A pesquisa foi feita na metade de novembro, com 6.727 usuários do App Webmotors, maior e mais tradicional portal de comércio eletrônico de veículos do Brasil. Cerca de 80% dos que querem comprar carro pretendem escolher um usado, e 20% um zero-quilômetro.

Moraes: “Terceiro ano seguido de recuperação, com expectativas ainda melhores para 2020”.

Entre a parcela de 21% de respondentes que não possuem carro no momento, 93% estão considerando comprar um modelo em 2020. “Obviamente a amostragem foi feita com um público que trafega por um portal de compra e venda de veículos, mas todos os indicadores são muito positivos, revelando que muita gente que adiou a compra por conta da crise vai realizar sua intenção em 2020”, destacou o presidente da Anfavea, Luiz Carlos Moraes.

Cerca de 70% dos que pretendem trocar de carro querem fazer isso logo no primeiro semestre.

Cerca de 70% dos que pretendem trocar de carro querem fazer isso logo no primeiro semestre. Mais da metade desse grupo tem carros com 5 a 12 anos de uso. E mais de 60% admitiram que teriam trocado de modelo antes, se não fosse o longo período de recessão no Brasil. Dos 12% que não querem comprar carro em 2020, cerca de 40% alegaram que o maior entrave ainda é a situação financeira.

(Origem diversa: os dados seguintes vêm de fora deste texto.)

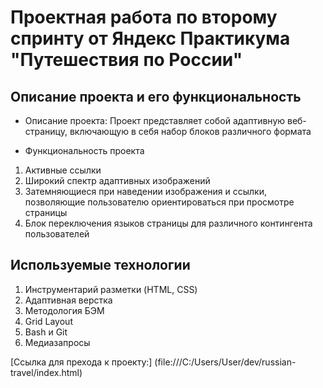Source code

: # Проектная работа по второму спринту от Яндекс Практикума "Путешествия по России"

## Описание проекта и его функциональность
+ Описание проекта: Проект представляет собой адаптивную веб-страницу, включающую в себя набор блоков различного формата

+ Функциональность проекта
1. Активные ссылки
2. Широкий спектр адаптивных изображений
3. Затемняющиеся при наведении изображения и ссылки, позволяющие пользователю ориентироваться при просмотре страницы
4. Блок переключения языков страницы для различного контингента пользователей


## Используемые технологии
1. Инструментарий разметки (HTML, CSS)
2. Адаптивная верстка
3. Методология БЭМ
4. Grid Layout
5. Bash и Git
6. Медиазапросы

[Ссылка для прехода к проекту:] (file:///C:/Users/User/dev/russian-travel/index.html)
  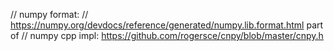 // numpy format:
// https://numpy.org/devdocs/reference/generated/numpy.lib.format.html part of
// numpy cpp impl: https://github.com/rogersce/cnpy/blob/master/cnpy.h

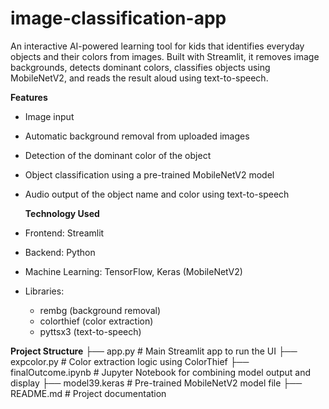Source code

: # image-classification-app
An interactive AI-powered learning tool for kids that identifies everyday objects and their colors from images. Built with Streamlit, it removes image backgrounds, detects dominant colors, classifies objects using MobileNetV2, and reads the result aloud using text-to-speech.

**Features**
- Image input 
- Automatic background removal from uploaded images
- Detection of the dominant color of the object
- Object classification using a pre-trained MobileNetV2 model
- Audio output of the object name and color using text-to-speech

  **Technology Used**
- Frontend: Streamlit
- Backend: Python
- Machine Learning: TensorFlow, Keras (MobileNetV2)
- Libraries:
  - rembg (background removal)
  - colorthief (color extraction)
  - pyttsx3 (text-to-speech)

 **Project Structure**
├── app.py              # Main Streamlit app to run the UI
├── expcolor.py         # Color extraction logic using ColorThief
├── finalOutcome.ipynb  # Jupyter Notebook for combining model output and display
├── model39.keras       # Pre-trained MobileNetV2 model file
├── README.md           # Project documentation
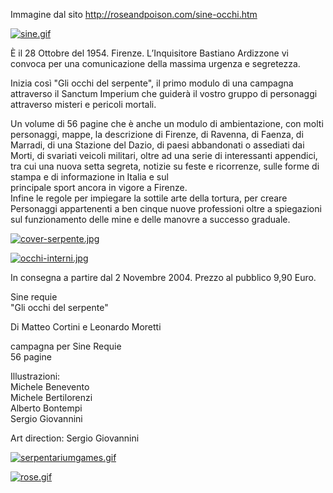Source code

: Immagine dal sito http://roseandpoison.com/sine-occhi.htm

[![sine.gif](https://i.postimg.cc/3Jxrvsvj/sine.gif)](https://postimg.cc/PN0kGFKN)

È il 28 Ottobre del 1954. Firenze. L’Inquisitore Bastiano Ardizzone vi convoca per una comunicazione della massima urgenza e segretezza.

Inizia così "Gli occhi del serpente", il primo modulo di una campagna attraverso il Sanctum Imperium che guiderà il vostro gruppo di personaggi attraverso misteri e pericoli mortali.

Un volume di 56 pagine che è anche un modulo di ambientazione, con molti personaggi, mappe, la descrizione di Firenze, di Ravenna, di Faenza, di Marradi, di una Stazione del Dazio, di paesi abbandonati o assediati dai Morti, di svariati veicoli militari, oltre ad una serie di interessanti appendici, tra cui una nuova setta segreta, notizie su feste e ricorrenze, sulle forme di stampa e di informazione in Italia e sul  
principale sport ancora in vigore a Firenze.  
Infine le regole per impiegare la sottile arte della tortura, per creare Personaggi appartenenti a ben cinque nuove professioni oltre a spiegazioni sul funzionamento delle mine e delle manovre a successo graduale.

[![cover-serpente.jpg](https://i.postimg.cc/gkQMQc5k/cover-serpente.jpg)](https://postimg.cc/svP9Zzst)
 
[![occhi-interni.jpg](https://i.postimg.cc/Z56LQ8pV/occhi-interni.jpg)](https://postimg.cc/gxkRX6MZ)

In consegna a partire dal 2 Novembre 2004. Prezzo al pubblico 9,90 Euro.  

Sine requie  
"Gli occhi del serpente"

Di Matteo Cortini e Leonardo Moretti  
  
campagna per Sine Requie  
56 pagine  

Illustrazioni:  
Michele Benevento  
Michele Bertilorenzi  
Alberto Bontempi  
Sergio Giovannini  
  
Art direction: Sergio Giovannini

[![serpentariumgames.gif](https://i.postimg.cc/VNc3jthy/serpentariumgames.gif)](https://postimg.cc/rDQnTDcg)

[![rose.gif](https://i.postimg.cc/k59pVmVq/rose.gif)](https://postimg.cc/zytjM4Sc)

Leia mais:  Suspensão imposta pela UE expõe combinação de falhas regulatórias do governo brasileiro

Melhor novembro

Além dos dados promissores da pesquisa, a Anfavea também divulgou os números de novembro na indústria. O licenciamento de 242,3 mil unidades foi o melhor para um mês de novembro desde 2014. A média diária de emplacamentos (12.344) foi a maior desde dezembro de 2014. A queda de 4,4% em relação a outubro é explicada pelos três dias úteis a menos, mas em relação ao mesmo mês de 2018, o crescimento foi de 4,9%.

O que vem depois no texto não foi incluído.